Furthermore, drilling mud provides a column of hydrostatic pressure, or head, to prevent “blow out” of the well being drilled. This hydrostatic pressure offsets formation pressures thereby preventing fluids from blowing out if pressurized deposits in the formation are breeched. Two factors contributing to the hydrostatic pressure of the drilling mud column are the height (or depth) of the column (i.e., the vertical distance from the surface to the bottom of the wellbore) itself and the density (or its inverse, specific gravity) of the fluid used. Depending on the type and construction of the formation to be drilled, various weighting and lubrication agents are mixed into the drilling mud to obtain the right mixture. Drilling mud weight may be reported in “pounds,” short for pounds per gallon. Increasing the amount of weighting agent solute dissolved in the mud base may create a heavier drilling mud. Drilling mud that is too light may not protect the formation from blow outs, and drilling mud that is too heavy may over invade the formation. Therefore, much time and consideration is spent to ensure the mud mixture is optimal. Because the mud evaluation and mixture process is time consuming and expensive, drillers and service companies reclaim the returned drilling mud and recycle it for continued use.

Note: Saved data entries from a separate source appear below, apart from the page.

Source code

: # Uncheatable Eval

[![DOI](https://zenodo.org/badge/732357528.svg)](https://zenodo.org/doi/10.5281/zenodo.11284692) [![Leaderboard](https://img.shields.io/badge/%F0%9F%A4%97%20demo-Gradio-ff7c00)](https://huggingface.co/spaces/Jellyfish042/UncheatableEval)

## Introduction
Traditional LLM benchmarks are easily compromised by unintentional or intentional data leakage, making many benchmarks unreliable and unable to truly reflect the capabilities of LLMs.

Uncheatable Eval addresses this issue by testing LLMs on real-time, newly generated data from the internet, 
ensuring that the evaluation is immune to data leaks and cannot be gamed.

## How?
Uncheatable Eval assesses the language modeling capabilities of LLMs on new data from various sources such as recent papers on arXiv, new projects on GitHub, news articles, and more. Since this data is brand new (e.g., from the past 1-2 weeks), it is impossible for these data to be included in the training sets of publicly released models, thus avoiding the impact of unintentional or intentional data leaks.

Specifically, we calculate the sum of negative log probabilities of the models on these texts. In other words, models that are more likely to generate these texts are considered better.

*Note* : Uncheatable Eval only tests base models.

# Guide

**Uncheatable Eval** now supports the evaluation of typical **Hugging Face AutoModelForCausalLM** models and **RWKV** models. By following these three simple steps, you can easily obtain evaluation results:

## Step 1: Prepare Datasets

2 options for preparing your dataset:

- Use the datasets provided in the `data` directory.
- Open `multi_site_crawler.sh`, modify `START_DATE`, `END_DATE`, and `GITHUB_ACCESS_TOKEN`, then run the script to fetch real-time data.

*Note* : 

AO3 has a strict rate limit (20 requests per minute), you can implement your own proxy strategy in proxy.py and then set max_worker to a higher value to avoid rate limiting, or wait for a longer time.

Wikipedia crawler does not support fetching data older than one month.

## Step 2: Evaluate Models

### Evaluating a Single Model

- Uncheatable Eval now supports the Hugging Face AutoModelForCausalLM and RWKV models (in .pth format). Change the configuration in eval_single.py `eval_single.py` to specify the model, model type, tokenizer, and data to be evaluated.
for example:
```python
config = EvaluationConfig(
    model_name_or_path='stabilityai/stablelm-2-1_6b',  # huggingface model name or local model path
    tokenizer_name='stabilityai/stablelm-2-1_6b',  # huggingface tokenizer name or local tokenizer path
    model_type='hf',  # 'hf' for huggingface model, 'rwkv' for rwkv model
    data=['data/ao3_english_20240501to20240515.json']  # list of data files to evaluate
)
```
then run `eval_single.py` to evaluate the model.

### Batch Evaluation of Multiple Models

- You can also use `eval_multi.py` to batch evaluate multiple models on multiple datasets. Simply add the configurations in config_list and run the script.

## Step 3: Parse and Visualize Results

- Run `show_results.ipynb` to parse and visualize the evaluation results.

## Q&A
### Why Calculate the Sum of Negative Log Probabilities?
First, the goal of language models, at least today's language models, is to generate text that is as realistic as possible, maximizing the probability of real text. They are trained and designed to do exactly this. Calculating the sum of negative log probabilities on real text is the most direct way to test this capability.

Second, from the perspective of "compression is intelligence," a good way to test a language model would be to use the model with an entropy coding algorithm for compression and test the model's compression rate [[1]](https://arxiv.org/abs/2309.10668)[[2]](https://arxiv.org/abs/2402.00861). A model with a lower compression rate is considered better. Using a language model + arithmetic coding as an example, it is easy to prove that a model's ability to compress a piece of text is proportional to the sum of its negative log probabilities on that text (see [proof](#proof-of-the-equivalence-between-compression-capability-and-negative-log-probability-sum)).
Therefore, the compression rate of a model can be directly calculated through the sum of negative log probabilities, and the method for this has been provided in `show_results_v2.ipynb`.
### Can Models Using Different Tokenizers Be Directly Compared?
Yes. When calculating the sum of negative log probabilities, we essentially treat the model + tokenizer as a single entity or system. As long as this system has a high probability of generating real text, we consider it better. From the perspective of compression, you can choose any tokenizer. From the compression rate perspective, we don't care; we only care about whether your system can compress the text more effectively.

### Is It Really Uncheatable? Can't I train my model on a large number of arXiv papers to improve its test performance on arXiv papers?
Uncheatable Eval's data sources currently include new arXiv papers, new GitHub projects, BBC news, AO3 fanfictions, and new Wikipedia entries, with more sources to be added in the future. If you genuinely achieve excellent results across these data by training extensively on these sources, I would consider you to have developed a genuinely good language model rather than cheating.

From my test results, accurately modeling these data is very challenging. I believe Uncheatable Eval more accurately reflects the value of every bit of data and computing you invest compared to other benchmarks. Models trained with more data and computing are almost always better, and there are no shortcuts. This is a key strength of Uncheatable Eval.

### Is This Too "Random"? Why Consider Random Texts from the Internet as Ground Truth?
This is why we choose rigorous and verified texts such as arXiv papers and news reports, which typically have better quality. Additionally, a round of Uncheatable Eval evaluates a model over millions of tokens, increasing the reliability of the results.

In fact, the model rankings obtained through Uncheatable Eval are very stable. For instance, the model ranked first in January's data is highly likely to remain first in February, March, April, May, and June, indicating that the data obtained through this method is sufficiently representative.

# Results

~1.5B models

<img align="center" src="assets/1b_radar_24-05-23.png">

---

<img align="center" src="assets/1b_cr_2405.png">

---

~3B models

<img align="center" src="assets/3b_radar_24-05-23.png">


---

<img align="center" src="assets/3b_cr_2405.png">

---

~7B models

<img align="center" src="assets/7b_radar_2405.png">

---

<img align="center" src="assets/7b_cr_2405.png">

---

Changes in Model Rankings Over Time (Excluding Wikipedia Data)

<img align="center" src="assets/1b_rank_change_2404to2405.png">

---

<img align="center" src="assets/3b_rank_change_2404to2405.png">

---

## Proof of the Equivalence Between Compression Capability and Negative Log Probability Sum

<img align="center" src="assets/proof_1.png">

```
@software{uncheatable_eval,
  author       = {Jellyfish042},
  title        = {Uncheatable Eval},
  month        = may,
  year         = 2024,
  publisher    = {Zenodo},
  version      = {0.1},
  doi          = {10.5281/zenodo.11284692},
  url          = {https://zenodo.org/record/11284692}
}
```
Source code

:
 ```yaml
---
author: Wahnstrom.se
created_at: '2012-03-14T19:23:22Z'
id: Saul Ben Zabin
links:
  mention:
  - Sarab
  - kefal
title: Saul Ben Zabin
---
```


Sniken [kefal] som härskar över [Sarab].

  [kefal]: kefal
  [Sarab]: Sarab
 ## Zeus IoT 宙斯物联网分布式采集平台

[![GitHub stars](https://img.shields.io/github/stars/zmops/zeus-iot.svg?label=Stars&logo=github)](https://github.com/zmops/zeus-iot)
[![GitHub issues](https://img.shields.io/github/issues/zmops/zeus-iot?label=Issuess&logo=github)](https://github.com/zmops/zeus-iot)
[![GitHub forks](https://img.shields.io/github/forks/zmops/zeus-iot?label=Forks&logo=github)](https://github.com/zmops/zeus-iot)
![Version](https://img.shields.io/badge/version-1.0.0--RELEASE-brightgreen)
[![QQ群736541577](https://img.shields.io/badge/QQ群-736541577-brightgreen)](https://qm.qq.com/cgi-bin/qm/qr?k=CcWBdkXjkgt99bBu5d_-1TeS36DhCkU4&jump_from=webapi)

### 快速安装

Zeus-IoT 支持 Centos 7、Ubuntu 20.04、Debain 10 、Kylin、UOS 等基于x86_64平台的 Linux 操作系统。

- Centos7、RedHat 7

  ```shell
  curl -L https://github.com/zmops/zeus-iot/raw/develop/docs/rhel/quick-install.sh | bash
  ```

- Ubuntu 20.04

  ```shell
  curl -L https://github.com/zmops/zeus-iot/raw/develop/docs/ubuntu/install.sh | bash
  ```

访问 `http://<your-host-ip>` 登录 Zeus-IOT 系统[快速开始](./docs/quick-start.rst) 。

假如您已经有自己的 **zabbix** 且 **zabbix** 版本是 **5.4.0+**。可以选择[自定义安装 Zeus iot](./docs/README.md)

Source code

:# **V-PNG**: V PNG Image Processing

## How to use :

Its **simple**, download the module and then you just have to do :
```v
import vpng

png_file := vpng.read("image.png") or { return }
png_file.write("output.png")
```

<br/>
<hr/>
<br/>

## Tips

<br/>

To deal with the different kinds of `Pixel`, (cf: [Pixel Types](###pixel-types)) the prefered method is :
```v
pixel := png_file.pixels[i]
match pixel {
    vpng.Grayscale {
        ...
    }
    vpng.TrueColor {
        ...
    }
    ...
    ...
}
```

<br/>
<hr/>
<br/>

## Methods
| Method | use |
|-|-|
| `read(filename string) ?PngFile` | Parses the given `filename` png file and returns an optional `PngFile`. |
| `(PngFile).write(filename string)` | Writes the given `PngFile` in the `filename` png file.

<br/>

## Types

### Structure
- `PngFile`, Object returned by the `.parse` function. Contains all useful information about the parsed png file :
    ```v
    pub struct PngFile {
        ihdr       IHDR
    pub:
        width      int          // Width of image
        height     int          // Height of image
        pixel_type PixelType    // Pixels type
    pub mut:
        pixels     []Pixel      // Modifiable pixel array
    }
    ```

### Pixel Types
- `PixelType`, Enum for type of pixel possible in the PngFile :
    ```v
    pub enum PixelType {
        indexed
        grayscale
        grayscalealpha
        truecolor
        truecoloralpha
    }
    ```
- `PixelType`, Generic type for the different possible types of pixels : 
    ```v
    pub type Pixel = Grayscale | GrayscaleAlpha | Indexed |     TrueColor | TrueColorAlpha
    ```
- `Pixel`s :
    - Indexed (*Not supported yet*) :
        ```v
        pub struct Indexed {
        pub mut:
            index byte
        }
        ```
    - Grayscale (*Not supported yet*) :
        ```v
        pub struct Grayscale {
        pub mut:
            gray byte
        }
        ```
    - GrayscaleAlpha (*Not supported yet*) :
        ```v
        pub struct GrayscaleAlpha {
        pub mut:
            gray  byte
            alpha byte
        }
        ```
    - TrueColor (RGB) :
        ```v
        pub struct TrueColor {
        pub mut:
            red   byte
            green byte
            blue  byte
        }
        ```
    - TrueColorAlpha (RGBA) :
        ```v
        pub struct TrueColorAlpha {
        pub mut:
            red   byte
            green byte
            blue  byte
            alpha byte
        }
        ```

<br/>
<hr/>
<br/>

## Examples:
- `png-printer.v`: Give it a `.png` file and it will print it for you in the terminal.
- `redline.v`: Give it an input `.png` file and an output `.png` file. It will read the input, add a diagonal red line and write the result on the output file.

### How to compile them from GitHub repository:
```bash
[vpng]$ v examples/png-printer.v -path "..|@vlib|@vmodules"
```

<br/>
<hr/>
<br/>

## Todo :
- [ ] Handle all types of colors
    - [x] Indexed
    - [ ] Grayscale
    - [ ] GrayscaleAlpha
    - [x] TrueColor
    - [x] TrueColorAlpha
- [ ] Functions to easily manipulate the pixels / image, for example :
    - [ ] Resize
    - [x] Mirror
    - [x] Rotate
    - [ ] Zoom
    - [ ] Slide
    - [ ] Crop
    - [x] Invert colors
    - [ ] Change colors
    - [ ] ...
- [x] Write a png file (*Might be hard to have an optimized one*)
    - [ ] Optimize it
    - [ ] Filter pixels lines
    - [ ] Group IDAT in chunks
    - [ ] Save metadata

Drilling mud is also used to carry the cuttings away from the drill bit at the bottom of the borehole to the surface. As a drill bit pulverizes or scrapes the rock formation at the bottom of the borehole, small pieces of solid material are left behind. The drilling fluid exiting the nozzles at the bit acts to stir-up and carry the solid particles of rock and formation to the surface within the annulus between the drillstring and the borehole. Therefore, the fluid exiting the borehole from the annulus is a slurry of formation cuttings in drilling mud. Before the mud can be recycled and re-pumped down through nozzles of the drill bit, the cutting particulates need to be removed.
Apparatuses in use today to remove cuttings and other solid particulates from drilling fluid are commonly referred to in the industry as shale shakers or vibratory separators. A vibratory separator is a vibrating sieve-like table or screening deck upon which returning solids laden drilling fluid is deposited, and through which drilling fluid, that has been separated from much of the solids, emerges from the vibratory separator. The vibratory separator may be an angled table with a perforated filter screen bottom. Returning drilling fluid is deposited at a feed end of the vibratory separator. As the drilling fluid travels down length of the vibrating table, the fluid falls through the perforations to a reservoir below leaving the solid particulate material behind.
Filter screens may include a perforated plate base upon which a wire mesh, and/or other perforated filter overlay, is positioned. The perforated plate base generally provides structural support and allows the passage of fluids therethrough. A vibratory separator may have multiple screens which are held in place by two wedges, one on each side of each screen.